What you are asked to do ::
Every entry below should be restated word for word, except for its images.

Input data ::
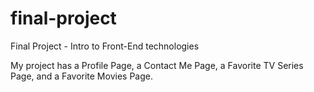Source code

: # final-project
Final Project - Intro to Front-End technologies

My project has a Profile Page, a Contact Me Page, a Favorite TV Series Page, and a Favorite Movies Page.


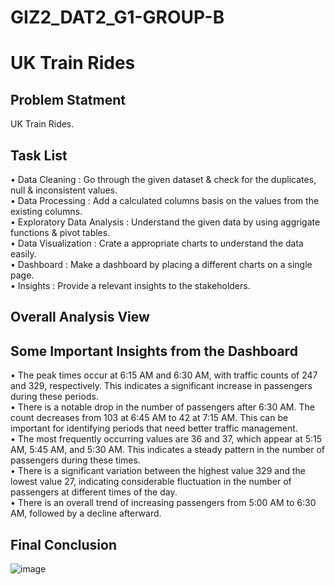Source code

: # GIZ2_DAT2_G1-GROUP-B

# UK Train Rides

## Problem Statment

UK Train Rides.

## Task List

• Data Cleaning : Go through the given dataset & check for the duplicates, null & inconsistent values.<br />
• Data Processing : Add a calculated columns basis on the values from the existing columns.<br />
• Exploratory Data Analysis : Understand the given data by using aggrigate functions & pivot tables.<br />
• Data Visualization : Crate a appropriate charts to understand the data easily.<br />
• Dashboard : Make a dashboard by placing a different charts on a single page.<br />
• Insights : Provide a relevant insights to the stakeholders.

## Overall Analysis View

## Some Important Insights from the Dashboard

• The peak times occur at 6:15 AM and 6:30 AM, with traffic counts of 247 and 329, respectively. This indicates a significant increase in passengers during these periods.<br />
• There is a notable drop in the number of passengers after 6:30 AM. The count decreases from 103 at 6:45 AM to 42 at 7:15 AM. This can be important for identifying periods that need better traffic management.<br />
• The most frequently occurring values are 36 and 37, which appear at 5:15 AM, 5:45 AM, and 5:30 AM. This indicates a steady pattern in the number of passengers during these times.<br />
• There is a significant variation between the highest value 329 and the lowest value 27, indicating considerable fluctuation in the number of passengers at different times of the day.<br />
• There is an overall trend of increasing passengers from 5:00 AM to 6:30 AM, followed by a decline afterward.

## Final Conclusion

![image](https://github.com/MustafaShesh/GIZ2_DAT2_G1-GROUP-B/032227.png)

Solved problem ::
Source code

: # final-project
Final Project - Intro to Front-End technologies

My project has a Profile Page, a Contact Me Page, a Favorite TV Series Page, and a Favorite Movies Page.


Source code

: # GIZ2_DAT2_G1-GROUP-B

# UK Train Rides

## Problem Statment

UK Train Rides.

## Task List

• Data Cleaning : Go through the given dataset & check for the duplicates, null & inconsistent values.<br />
• Data Processing : Add a calculated columns basis on the values from the existing columns.<br />
• Exploratory Data Analysis : Understand the given data by using aggrigate functions & pivot tables.<br />
• Data Visualization : Crate a appropriate charts to understand the data easily.<br />
• Dashboard : Make a dashboard by placing a different charts on a single page.<br />
• Insights : Provide a relevant insights to the stakeholders.

## Overall Analysis View

## Some Important Insights from the Dashboard

• The peak times occur at 6:15 AM and 6:30 AM, with traffic counts of 247 and 329, respectively. This indicates a significant increase in passengers during these periods.<br />
• There is a notable drop in the number of passengers after 6:30 AM. The count decreases from 103 at 6:45 AM to 42 at 7:15 AM. This can be important for identifying periods that need better traffic management.<br />
• The most frequently occurring values are 36 and 37, which appear at 5:15 AM, 5:45 AM, and 5:30 AM. This indicates a steady pattern in the number of passengers during these times.<br />
• There is a significant variation between the highest value 329 and the lowest value 27, indicating considerable fluctuation in the number of passengers at different times of the day.<br />
• There is an overall trend of increasing passengers from 5:00 AM to 6:30 AM, followed by a decline afterward.

## Final Conclusion

![image](https://github.com/MustafaShesh/GIZ2_DAT2_G1-GROUP-B/032227.png)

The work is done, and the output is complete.